Households can balance their budgets at zero income versus bills. Governments deal with layoffs, firings, firings, building, emergencies, currency fluctuations, sales fluctuations, internal debt, external debt, borrowing, interest rates, exports, imports, trade balance and resultant adjustments. A fundamental accounting identity is that the sum of the Current Account, the Capital Account, and the Financial Account must be equal similarly be zero.
When the United States runs a Current Account Deficit (importing more than we export) in order to balance our accounts globally at zero (the Capital Account is negligible) the excess dollars we spend abroad must come back in the form of investment.
Other countries have been buying our debt which lets us afford our deficits. The raw numbers are that our federal budget deficit of $1.8 trillion is mechanically financed by a current account deficit of $1.1 trillion. Our trade deficit provides the foreign savings to bridge our deficit gap.
When other countries trade elsewhere we face a serious issue! Will they continue to finance our debt and keep our balance close to zero or will we, the country which is losing their trade, spin off into a crash. And if we are forced to raise interest rates to attract foreign investment to avoid that crash how many jobs will it cost if the job market is down and in need of lower rates?
Keep in mind that to the extent Congress does not fund job growth or pay government debt the rates the Fed sets fulfill three functions. It always pays our debt, can lower them to create a stimulus for job growth, and can raise them to put a damper on inflation.
If debt service means high rates to attract investors the Fed’s flexibility on the latter two suffer. Right now rates are being kept up as we are in an era which has a glut of national debt and the speed at which dollar inflows will drop due to reconfiguration of international trade is uncertain.
Importantly as trade shifts other counties still have to balance their accounts. As unlikely as it seems if rates are not high enough to service our debts the result would be temporary insolvency and mayhem to cover it.
(The alternatives are we could have a tax raise on the top 5% to let government invest in job production, sales of goods and services abroad to keep things in balance – supply side tax cuts have always made our account balance worse – or the raise in interest rates.)
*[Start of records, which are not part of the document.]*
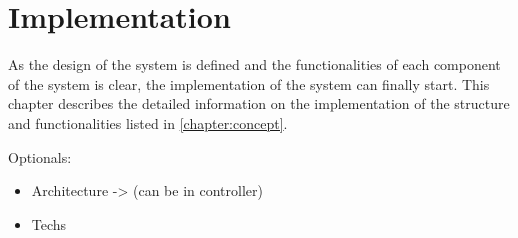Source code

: \chapter{Implementation}

As the design of the system is defined and the functionalities of each component of the system is clear, the implementation of the system can finally start. This chapter describes the detailed information on the implementation of the structure and functionalities listed in \autoref{chapter:concept}.







Optionals:
\begin{itemize}
  \item Architecture -> (can be in controller)
  \item Techs 
\end{itemize}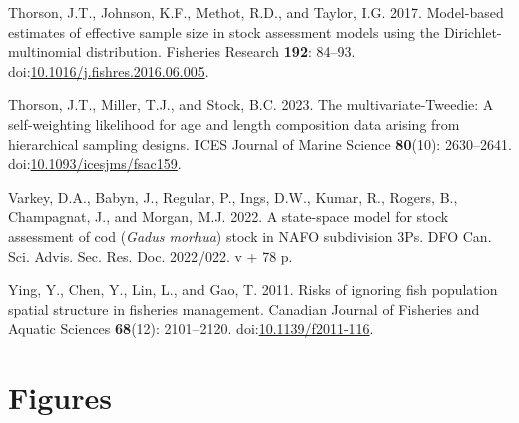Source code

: \documentclass[
]{article}
\newlength{\cslhangindent}
\newlength{\cslentryspacingunit} %
\newenvironment{CSLReferences}[2] %
 {%
  \setlength{\parindent}{0pt}
  \ifodd #1
  \let\oldpar\par
  \def\par{\hangindent=\cslhangindent\oldpar}
  \fi
  \setlength{\parskip}{#2\cslentryspacingunit}
 }%
 {}
\begin{document}
\begin{CSLReferences}{1}{0}
\leavevmode{}%
Thorson, J.T., Johnson, K.F., Methot, R.D., and Taylor, I.G. 2017. Model-based estimates of effective sample size in stock assessment models using the {D}irichlet-multinomial distribution. Fisheries Research \textbf{192}: 84--93. doi:\href{https://doi.org/10.1016/j.fishres.2016.06.005}{10.1016/j.fishres.2016.06.005}.

\leavevmode{}%
Thorson, J.T., Miller, T.J., and Stock, B.C. 2023. The multivariate-{T}weedie: A self-weighting likelihood for age and length composition data arising from hierarchical sampling designs. ICES Journal of Marine Science \textbf{80}(10): 2630--2641. doi:\href{https://doi.org/10.1093/icesjms/fsac159}{10.1093/icesjms/fsac159}.

\leavevmode{}%
Varkey, D.A., Babyn, J., Regular, P., Ings, D.W., Kumar, R., Rogers, B., Champagnat, J., and Morgan, M.J. 2022. A state-space model for stock assessment of cod (\emph{{G}adus morhua}) stock in NAFO subdivision 3Ps. {DFO} {Can.} {Sci.} {Advis.} {Sec.} {Res.} {Doc.} 2022/022. v + 78 p.

\leavevmode{}%
Ying, Y., Chen, Y., Lin, L., and Gao, T. 2011. Risks of ignoring fish population spatial structure in fisheries management. Canadian Journal of Fisheries and Aquatic Sciences \textbf{68}(12): 2101--2120. doi:\href{https://doi.org/10.1139/f2011-116}{10.1139/f2011-116}.

\end{CSLReferences}

\pagebreak

\pagebreak

\hypertarget{figures}{%
\section*{Figures}\label{figures}}
\end{document}

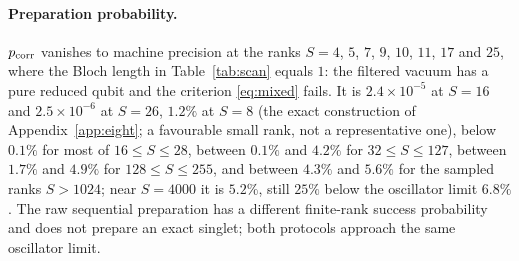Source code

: \documentclass[11pt,a4paper]{article}
\begin{document}
\paragraph{Preparation probability.}
$p_{\rm corr}$ vanishes to machine precision at the ranks $S=4$, $5$, $7$, $9$, $10$, $11$, $17$ and $25$, where the Bloch length in Table~\ref{tab:scan} equals $1$: the filtered vacuum has a pure reduced qubit and the criterion \eqref{eq:mixed} fails. It is $2.4\times10^{-5}$ at $S=16$ and $2.5\times10^{-6}$ at $S=26$, $1.2\%$ at $S=8$ (the exact construction of Appendix~\ref{app:eight}; a favourable small rank, not a representative one), below $0.1\%$ for most of $16\le S\le28$, between $0.1\%$ and $4.2\%$ for $32\le S\le127$, between $1.7\%$ and $4.9\%$ for $128\le S\le255$, and between $4.3\%$ and $5.6\%$ for the sampled ranks $S>1024$; near $S=4000$ it is $5.2\%$, still $25\%$ below the oscillator limit $6.8\%$. The raw sequential preparation has a different finite-rank success probability and does not prepare an exact singlet; both protocols approach the same oscillator limit.
\end{document}
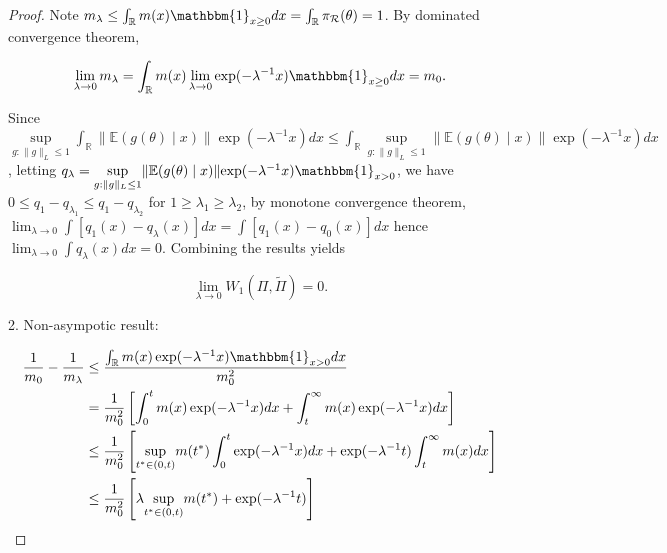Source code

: \documentclass[10pt]{article}
\newcommand{\mc}[1]{\mathcal{#1}}
\DeclareMathOperator{\1}{\mathbbm{1}}
\begin{document}
\begin{proof}[Proof]
Note $m_\lambda\le \int_\mathbb{R} m(x) \mathbbm{1}_{x \ge 0}  dx =\int_\mathbb{R} \pi_{\mc R}(\theta) =1$. By dominated convergence theorem, 

\begin{equation}
\lim_{\lambda\rightarrow 0}m_\lambda= \int_\mathbb{R}  m(x) \lim_{\lambda\rightarrow 0}\exp(- \lambda^{-1} x ) \mathbbm{1}_{x \ge 0}  d x = m_0.
\end{equation}


Since 
$ \underset{g:\|g\|_L\le 1}\sup \int_\mathbb{R}  \|\mathbb{E}(g(\theta) \mid x)\| { \exp(- \lambda^{-1} x)} dx \le \int_\mathbb{R} \underset{g:\|g\|_L\le 1}\sup \|\mathbb{E}(g(\theta) \mid x)\| { \exp(- \lambda^{-1} x)} dx$,
letting $q_\lambda=	  \underset{g:\|g\|_L\le 1}\sup \|\mathbb{E}(g(\theta) \mid x)\| { \exp(- \lambda^{-1} x)}
\mathbbm{1}_{x > 0}  $, we have $0\le q_1-q_{\lambda_1}\le q_1-q_{\lambda_2}$ for $1\ge\lambda_1\ge \lambda_2$, by monotone convergence theorem, $\lim_{\lambda\rightarrow 0}\int [ q_1(x)-q_\lambda(x)]dx = \int [q_1(x)- q_0(x) ]dx$ hence $\lim_{\lambda\rightarrow 0}\int q_\lambda(x)dx =0$. Combining the results yields 



\begin{equation}
\underset{\lambda \rightarrow 0}\lim W_1(\Pi,\tilde\Pi)=0.	  \end{equation}

2. Non-asympotic result:


\begin{equation}
\label{wass1}
\begin{aligned}
\frac{1}{m_0}-\frac{1}{m_\lambda} & \le  \frac{   \int_\mathbb{R}  m(x) \exp(- \lambda^{-1} x ) \mathbbm{1}_{x > 0}  d x } {  m_0^2}  \\
&= \frac{1}{ m_0^2} \left[ \int_0^{t}  m(x) \exp(- \lambda^{-1} x ) dx + \int_t^{\infty}  m(x) \exp(- \lambda^{-1} x ) dx \right] \\
&\le \frac{1}{ m_0^2} \left[  \underset{t^*\in (0,t)}\sup m(t^{*})\int_0^{t} \exp(- \lambda^{-1} x ) dx + \exp(- \lambda^{-1} t )\int_t^{\infty}  m(x) dx  \right] \\
&\le \frac{1}{ m_0^2} \left[\lambda \underset{t^*\in (0,t)}\sup  m(t^{*})  + \exp(- \lambda^{-1} t ) \right] 
\end{aligned}
\end{equation}


\end{proof}
\end{document}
Now for the strange part! Two Fed Governors just voted to lower rates and follow the Presidents urgings. One is the new nominee, Kevin Warsh.
On the one hand Trump thinks, and Warsh voted for, lower rates and a weaker dollar on the premise that sufficient inflows will continue as long as the dollar is used for trade. But on the other hand in 2008 Warsh (who holds to Chicago School theories of money) voted to increase rates and bail banks out to the detriment of consumers with TARP which he helped design. He believes in printing less money, keeping the dollar high, by letting interest rates rise. Looking at his history investors immediately dropped Gold thinking he will raise rates.
The thinking before his appointment was that gold was a solid way to protect each investor’s saving inasmuch as this government will not reverse its huge tax cuts and wildly increased deficits. The gold spurt was a hedge on a recession, depression, or even temporary insolvency as foreign support fled.
So Trump thinks the new Chairman will do what he wants. But investors think the new Chairman will follow the math and adhere to immutable relationships of what it takes to balance our accounts.
(Perhaps Trump and Walsh are thinking there is time to slip in a temporary rate cut for a pick up around the midterms. But already even enemies like China are shifting out of Treasuries. That risks a larger recession.)
What I can say with some certainty is that if our pocket books do not feel a lot better soon, in a year or so they will feel much worse no matter which way rates go. Our debts and deficit need to be financed. Now even our enemies, like China, are shifting out of Treasuries. Warsh was a strange pick in stranger times.